The Syrian conflict does not hit far from the University of Regina, which has many Syrian students

Second-year University of Regina Syrian psychology student, Tuqa Diarbakerly, has only been able to be a visitor to her homeland in her life, “We are refugees from the eighties, because before President Bashar al-Assad, it was his father. He was also like Bashar, [there was] oppression.  My father was there at that time and he had to move to Jordan. I was born in Jordan. I went to Syria one time, before the revolution of course.  My family can’t go to Syria again. If the regime didn’t step down, they would be taken to prison.”

There is a large Syrian community in Jordan, which has expanded more and more since conflicts in Syria erupted. Over 500,000 Syrians have gone to Jordan. The Jordanian population has risen 8 per cent in just two years as a result. Neighbouring countries face the same influx of people and straining of resources due to higher populations.

There have been over 100,000 causalities from the violence in Syria, while more than two million Syrians have fled the country.

“There is always bombing [in Syria]. They always feel like their life may end at any time. They are afraid because people who have daughters, they are always afraid, because there are sexual assaults and rape from the military itself,” Diarbakerly explains.

She has family and friends still in Syria as well. Two of her uncles and their sons still remain in Syria and do not have plans on leaving.

Diarbakerly goes on to say, “they can come to Jordan, but they don’t want to because in Jordan it isn’t so much better. They will live in bad conditions and they want to stay in their country even with bad conditions.”

She also has friends fighting against the regime, but does not have much communication with them.

There are many mixed opinions on what the international community should do, especially following the Aug. 21 chemical attacks near Damascus. Obama has recently returned back from a G20 summit held in St.
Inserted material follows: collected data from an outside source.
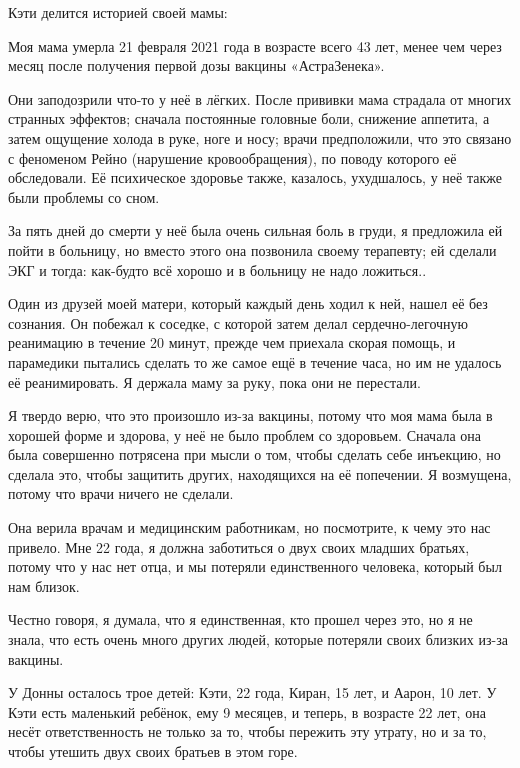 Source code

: Кэти делится историей своей мамы:

Моя мама умерла 21 февраля 2021 года в возрасте всего 43 лет, менее чем через
месяц после получения первой дозы вакцины «АстраЗенека».

Они заподозрили что-то у неё в лёгких. После прививки мама страдала от многих
странных эффектов; сначала постоянные головные боли, снижение аппетита, а затем
ощущение холода в руке, ноге и носу; врачи предположили, что это связано с
феноменом Рейно (нарушение кровообращения), по поводу которого её
обследовали. Её психическое здоровье также, казалось, ухудшалось, у неё также
были проблемы со сном.

За пять дней до смерти у неё была очень сильная боль в груди, я предложила ей
пойти в больницу, но вместо этого она позвонила своему терапевту; ей сделали ЭКГ
и тогда: как-будто всё хорошо и в больницу не надо ложиться..

Один из друзей моей матери, который каждый день ходил к ней, нашел её без
сознания. Он побежал к соседке, с которой затем делал сердечно-легочную
реанимацию в течение 20 минут, прежде чем приехала скорая помощь, и парамедики
пытались сделать то же самое ещё в течение часа, но им не удалось её
реанимировать. Я держала маму за руку, пока они не перестали.

Я твердо верю, что это произошло из-за вакцины, потому что моя мама была в
хорошей форме и здорова, у неё не было проблем со здоровьем. Сначала она была
совершенно потрясена при мысли о том, чтобы сделать себе инъекцию, но сделала
это, чтобы защитить других, находящихся на её попечении. Я возмущена, потому что
врачи ничего не сделали.

Она верила врачам и медицинским работникам, но посмотрите, к чему это нас
привело. Мне 22 года, я должна заботиться о двух своих младших братьях, потому
что у нас нет отца, и мы потеряли единственного человека, который был нам
близок.

Честно говоря, я думала, что я единственная, кто прошел через это, но я не
знала, что есть очень много других людей, которые потеряли своих близких из-за
вакцины.

У Донны осталось трое детей: Кэти, 22 года, Киран, 15 лет, и Аарон, 10 лет. У
Кэти есть маленький ребёнок, ему 9 месяцев, и теперь, в возрасте 22 лет, она
несёт ответственность не только за то, чтобы пережить эту утрату, но и за то,
чтобы утешить двух своих братьев в этом горе.
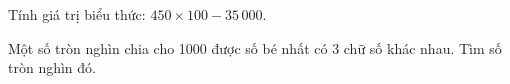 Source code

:\begin{ex} %
Tính giá trị biểu thức: $450 \times 100 - 35\,000$.
\end{ex}

\begin{ex} %
Một số tròn nghìn chia cho 1000 được số bé nhất có 3 chữ số khác nhau. Tìm số tròn nghìn đó.
\end{ex}
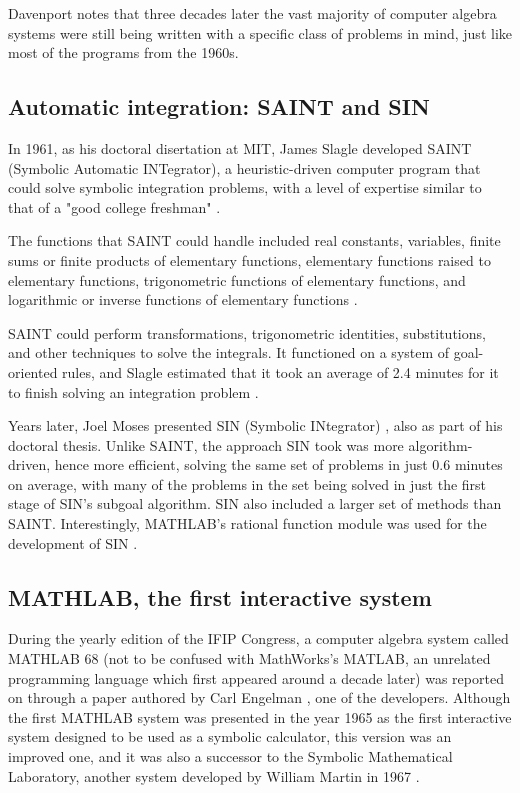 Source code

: Davenport \parencite*{davenport1994computer} notes that three decades later the vast majority of computer algebra systems were still being written with a specific class of problems in mind, just like most of the programs from the 1960s.

\subsection{Automatic integration: SAINT and SIN}\label{subsec:automatic-integration-saint-and-sin}

In 1961, as his doctoral disertation at MIT, James Slagle developed SAINT (Symbolic Automatic INTegrator), a heuristic-driven computer program that could solve symbolic integration problems, with a level of expertise similar to that of a "good college freshman" \parencite{slagle1963heuristic,geddes1992algorithms}.

The functions that SAINT could handle included real constants, variables, finite sums or finite products of elementary functions, elementary functions raised to elementary functions, trigonometric functions of elementary functions, and logarithmic or inverse functions of elementary functions \parencite{slagle1963heuristic}.

SAINT could perform transformations, trigonometric identities, substitutions, and other techniques to solve the integrals. It functioned on a system of goal-oriented rules, and Slagle estimated that it took an average of 2.4 minutes for it to finish solving an integration problem \parencite{slagle1963heuristic}.

Years later, Joel Moses presented SIN (Symbolic INtegrator) \parencite*{moses1967symbolic}, also as part of his doctoral thesis. Unlike SAINT, the approach SIN took was more algorithm-driven, hence more efficient, solving the same set of problems in just 0.6 minutes on average, with many of the problems in the set being solved in just the first stage of SIN's subgoal algorithm. SIN also included a larger set of methods than SAINT. Interestingly, MATHLAB's rational function module was used for the development of SIN \parencite{moses1967symbolic}.

\subsection{MATHLAB, the first interactive system}\label{subsec:mathlab-68-the-first-interactive-system}

During the yearly edition of the IFIP Congress, a computer algebra system called MATHLAB 68 (not to be confused with MathWorks's MATLAB, an unrelated programming language which first appeared around a decade later) was reported on through a paper authored by Carl Engelman \parencite*{engelman1968mathlab}, one of the developers. Although the first MATHLAB system was presented in the year 1965 as the first interactive system designed to be used as a symbolic calculator, this version was an improved one, and it was also a successor to the Symbolic Mathematical Laboratory, another system developed by William Martin in 1967 \parencite{geddes1992algorithms}.

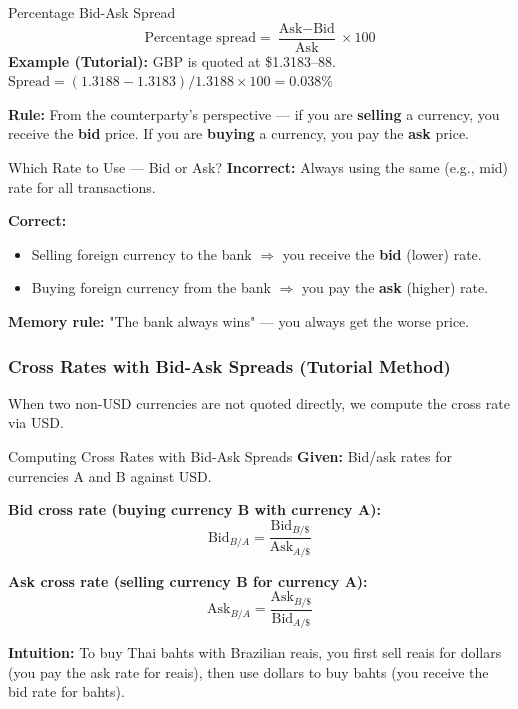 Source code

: \documentclass[11pt,a4paper]{article}
\begin{document}
\begin{formulabox}{Percentage Bid-Ask Spread}
\[
  \text{Percentage spread} = \frac{\text{Ask} - \text{Bid}}{\text{Ask}} \times 100
\]
\textbf{Example (Tutorial):} GBP is quoted at \$1.3183--88.\\
$\text{Spread} = (1.3188 - 1.3183)/1.3188 \times 100 = 0.038\%$

\textbf{Rule:} From the counterparty's perspective --- if you are \textbf{selling} a currency, you receive the \textbf{bid} price. If you are \textbf{buying} a currency, you pay the \textbf{ask} price.
\end{formulabox}

\begin{mistakebox}{Which Rate to Use --- Bid or Ask?}
\textbf{Incorrect:} Always using the same (e.g., mid) rate for all transactions.

\textbf{Correct:}
\begin{itemize}
  \item Selling foreign currency to the bank $\Rightarrow$ you receive the \textbf{bid} (lower) rate.
  \item Buying foreign currency from the bank $\Rightarrow$ you pay the \textbf{ask} (higher) rate.
\end{itemize}

\textbf{Memory rule:} "The bank always wins" --- you always get the worse price.
\end{mistakebox}

\subsubsection{Cross Rates with Bid-Ask Spreads (Tutorial Method)}

When two non-USD currencies are not quoted directly, we compute the cross rate via USD.

\begin{methodbox}{Computing Cross Rates with Bid-Ask Spreads}
\textbf{Given:} Bid/ask rates for currencies A and B against USD.

\textbf{Bid cross rate (buying currency B with currency A):}
\[
  \text{Bid}_{B/A} = \frac{\text{Bid}_{B/\$}}{\text{Ask}_{A/\$}}
\]

\textbf{Ask cross rate (selling currency B for currency A):}
\[
  \text{Ask}_{B/A} = \frac{\text{Ask}_{B/\$}}{\text{Bid}_{A/\$}}
\]

\textbf{Intuition:} To buy Thai bahts with Brazilian reais, you first sell reais for dollars (you pay the ask rate for reais), then use dollars to buy bahts (you receive the bid rate for bahts).
\end{methodbox}
\end{document}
Petersburg, Russia.

No consensus was given to the United States to engage in limited strikes in Syria though. The European union has agreed on Saturday that the chemical attack was the fault of the Syrian regime, but many are waiting to find out what the United Nations inspector report says.  The United Nations Secretary General Ban Ki-moon, following the UN Charter, has insisted that a military strike in Syria will only be legal if the Security Council gives permission. Russia said Monday that it is willing to push Syria to place its chemical weapons under international control and then to have them dismantled.

Canada has only pledged humanitarian aid and continues to say it will not give military help.  Since Jan. 2013, Canada has given over $203 million to Syria.

Diarbakerly believes we should not stop there though.

“Canada can do more. It’s a big country and they have media and they have to do more. All the big countries can do more.”